(Collected data entries)
______

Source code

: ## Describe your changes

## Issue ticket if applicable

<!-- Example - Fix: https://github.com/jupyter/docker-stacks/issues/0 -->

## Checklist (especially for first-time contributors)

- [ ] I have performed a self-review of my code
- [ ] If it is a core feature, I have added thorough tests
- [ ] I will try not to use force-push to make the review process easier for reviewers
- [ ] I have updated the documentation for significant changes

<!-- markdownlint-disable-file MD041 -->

______

WHAT YOU HAVE TO DO = Every entry, from first to last, should be written out exactly.

WRITTEN ANSWER =
Source code

: ## Describe your changes

## Issue ticket if applicable

<!-- Example - Fix: https://github.com/jupyter/docker-stacks/issues/0 -->

## Checklist (especially for first-time contributors)

- [ ] I have performed a self-review of my code
- [ ] If it is a core feature, I have added thorough tests
- [ ] I will try not to use force-push to make the review process easier for reviewers
- [ ] I have updated the documentation for significant changes

<!-- markdownlint-disable-file MD041 -->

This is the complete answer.